Tu non hai visto niente ad Auschwitz.
Si ha un bel dire che Jonathan Glazer, come altri prima di lui (il pensiero corre naturalmente a Il Figlio di Saul di László Nemes, ma si potrebbe ricordare anche Schindler’s List, con la scena delle docce), ha scelto di non rappresentare l’orrore dello sterminio nei campi di concentramento e che, perciò, l’orrore medesimo è fuori campo, immaginabile solo per i rumori, il fumo dei camini e le urla che dal luogo della morte arrivano di qua dal muro, fino alla villetta dove il comandante del campo Rudolf Höss vive con moglie, figli e domestici.
Si ha un bel dire, ma non è vero. L’orrore è in campo, eccome. Alla stessa stregua del potente Austerlitz di Sergei Loznitsa, la camera è infatti puntata sull’orrore di chi non vede, su chi è indifferente: nel caso del regista ucraino sui turisti svagati e dimentichi del luogo ove si trovano, nel film di Glazer sui burocrati in carriera autori dell’indicibile e sui loro congiunti, complici ipocriti, distratti e anestetizzati dai vantaggi della rimozione e dalle proprie banali cure quotidiane.
Ancora una volta, dobbiamo ripensare l’Olocausto. Non l’abbiamo visto, forse non lo scorgiamo nemmeno, né nei materiali di repertorio né nella congrua pattuglia di film che sono entrati dentro l’immane tragedia, dai documentari di George Stevens a Kapò di Gillo Pontecorvo e Shoah di Claude Lanzmann. Se non possiamo dunque vedere, se siamo così ciechi davanti ad Auschwitz e a ciò che esso può significare (all’inizio di La zona d’interesse lo schermo è nero, forse per spiegarci che entriamo in ciò che sta oltre la nostra percezione), forse possiamo allora cogliere solo ciò che è altro da un orrore così assoluto.
È il punto di partenza di Glazer che, sulla scorta del romanzo di Martin Amis, si dedica (perciò?) alla messa in scena dell’indifferenza assoluta, gelida, estrema di chi lo sterminio lo pianificò e praticò con fervore ed efficienza altrettanto estremi. Una pura entomologia dell’indifferenza che può suonare cinica e respingere lo spettatore, ma che a ben pensarci ha il pregio (e il vantaggio) di schiodare dall’ovvio anche lo sguardo caratteristico dei ben pensanti e ben intenzionati, aggrappati a un’idea retorica dell’atteggiamento da tenere di fronte al Male.
L’uso della camera fissa a mimare la “giusta distanza” del cronachista – qualsiasi significato si voglia darvi – viene così ad asciugare ogni pathos.

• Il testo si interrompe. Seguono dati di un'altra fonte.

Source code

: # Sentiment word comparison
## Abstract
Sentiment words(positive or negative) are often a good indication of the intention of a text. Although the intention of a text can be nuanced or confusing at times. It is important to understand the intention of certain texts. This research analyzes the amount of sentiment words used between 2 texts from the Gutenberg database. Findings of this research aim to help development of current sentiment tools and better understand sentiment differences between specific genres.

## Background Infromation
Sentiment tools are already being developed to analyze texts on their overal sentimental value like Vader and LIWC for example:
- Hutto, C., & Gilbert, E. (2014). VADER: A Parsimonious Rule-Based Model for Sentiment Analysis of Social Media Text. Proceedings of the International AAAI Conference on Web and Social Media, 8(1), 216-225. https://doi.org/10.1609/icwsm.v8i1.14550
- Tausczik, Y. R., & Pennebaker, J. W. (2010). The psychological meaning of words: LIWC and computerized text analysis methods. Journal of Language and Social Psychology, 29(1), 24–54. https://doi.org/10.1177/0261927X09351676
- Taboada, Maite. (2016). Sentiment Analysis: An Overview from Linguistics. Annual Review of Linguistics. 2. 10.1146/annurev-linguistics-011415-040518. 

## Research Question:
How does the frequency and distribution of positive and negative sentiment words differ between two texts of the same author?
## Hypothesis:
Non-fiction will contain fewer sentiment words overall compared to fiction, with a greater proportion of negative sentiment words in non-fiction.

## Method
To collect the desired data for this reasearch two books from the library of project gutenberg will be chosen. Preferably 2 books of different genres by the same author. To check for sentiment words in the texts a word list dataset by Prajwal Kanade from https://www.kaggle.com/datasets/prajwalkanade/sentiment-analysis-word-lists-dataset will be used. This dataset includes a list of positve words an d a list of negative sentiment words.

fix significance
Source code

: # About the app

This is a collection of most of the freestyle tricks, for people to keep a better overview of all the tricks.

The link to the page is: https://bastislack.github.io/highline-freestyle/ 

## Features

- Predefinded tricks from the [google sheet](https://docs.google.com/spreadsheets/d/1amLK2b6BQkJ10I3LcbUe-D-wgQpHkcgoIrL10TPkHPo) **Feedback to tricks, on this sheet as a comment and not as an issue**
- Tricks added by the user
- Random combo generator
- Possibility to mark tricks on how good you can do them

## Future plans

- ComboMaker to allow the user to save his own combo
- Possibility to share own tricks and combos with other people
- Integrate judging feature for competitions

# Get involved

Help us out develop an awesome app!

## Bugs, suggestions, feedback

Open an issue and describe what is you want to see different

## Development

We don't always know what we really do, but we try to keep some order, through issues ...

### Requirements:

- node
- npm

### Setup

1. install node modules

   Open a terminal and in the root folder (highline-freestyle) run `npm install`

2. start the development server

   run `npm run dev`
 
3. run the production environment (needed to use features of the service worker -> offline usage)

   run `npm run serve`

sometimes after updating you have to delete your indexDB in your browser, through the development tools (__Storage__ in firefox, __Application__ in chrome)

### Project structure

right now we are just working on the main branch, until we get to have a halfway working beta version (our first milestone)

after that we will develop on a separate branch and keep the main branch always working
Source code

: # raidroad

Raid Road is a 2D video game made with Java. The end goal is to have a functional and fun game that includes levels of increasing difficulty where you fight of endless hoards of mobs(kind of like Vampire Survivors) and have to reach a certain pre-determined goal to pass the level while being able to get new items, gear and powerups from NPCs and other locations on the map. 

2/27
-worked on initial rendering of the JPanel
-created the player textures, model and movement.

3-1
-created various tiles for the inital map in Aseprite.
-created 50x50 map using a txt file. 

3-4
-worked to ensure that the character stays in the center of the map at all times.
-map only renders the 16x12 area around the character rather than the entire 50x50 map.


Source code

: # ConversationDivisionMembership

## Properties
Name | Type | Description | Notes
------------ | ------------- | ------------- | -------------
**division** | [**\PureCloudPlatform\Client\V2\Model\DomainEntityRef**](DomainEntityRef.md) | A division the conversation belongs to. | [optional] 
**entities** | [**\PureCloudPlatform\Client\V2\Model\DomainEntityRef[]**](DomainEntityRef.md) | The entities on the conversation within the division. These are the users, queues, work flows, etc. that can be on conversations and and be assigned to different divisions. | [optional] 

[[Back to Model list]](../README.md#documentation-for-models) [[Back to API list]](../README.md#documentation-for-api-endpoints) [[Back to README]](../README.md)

Se ci fanno orrore questi personaggi (menzione d’obbligo per Sandra Hüller che a un certo punto addirittura rivendica il diritto/dovere borghese di poter continuare a crescere i figli in quel giardino dell’Eden che ha saputo creare dal nulla), se non possono non farcene, è per la loro imperturbabilità prima ancora che per le loro azioni. Cogliendo così la reale mostruosità della Shoah: non lo sterminio, ma la scientifica determinazione che lo originò, prova di una razionalità che sembra apparentare l’essere umano ad una creatura degli abissi, proprio quando egli esprime il massimo del suo acume.
Tanto più che Glazer ha il merito di variare: le carrellate che mostrano il movimento dei personaggi nel giardino, sullo sfondo del muro di cinta del lager, sono tanto evidenti da rasentare (almeno per chi scrive) lo shock visivo, la barbarie del punto di vista, inteso come tragica incapacità di cogliere le proprie limitazioni e insanabili contraddizioni (tanto che spiacciono abbastanza le dichiarazioni del regista alla notte degli Oscar, che ibridano e perciò banalizzano un superbo saggio di regia con discorsi ad elevato rischio di semplice propaganda).
Lo stesso scopo mi pare avere la vertigine, giustamente definita kubrickiana, del finale con il comandante Höss che pare proiettarsi e scorgere nel futuro, nei luoghi del museo di Auschwitz-Birkenau, le inservienti intente a pulire, forse quasi altrettanto ignare. Ma senza fermarsi. Tutti sanno tutto, ma nessuno capisce davvero. No, non abbiamo visto proprio niente ad Auschwitz, e forse che non abbiano visto nulla nemmeno coloro che lo hanno perpetrato è la cosa più sconvolgente di tutte, come la mancanza di una morale a cui appigliarsi.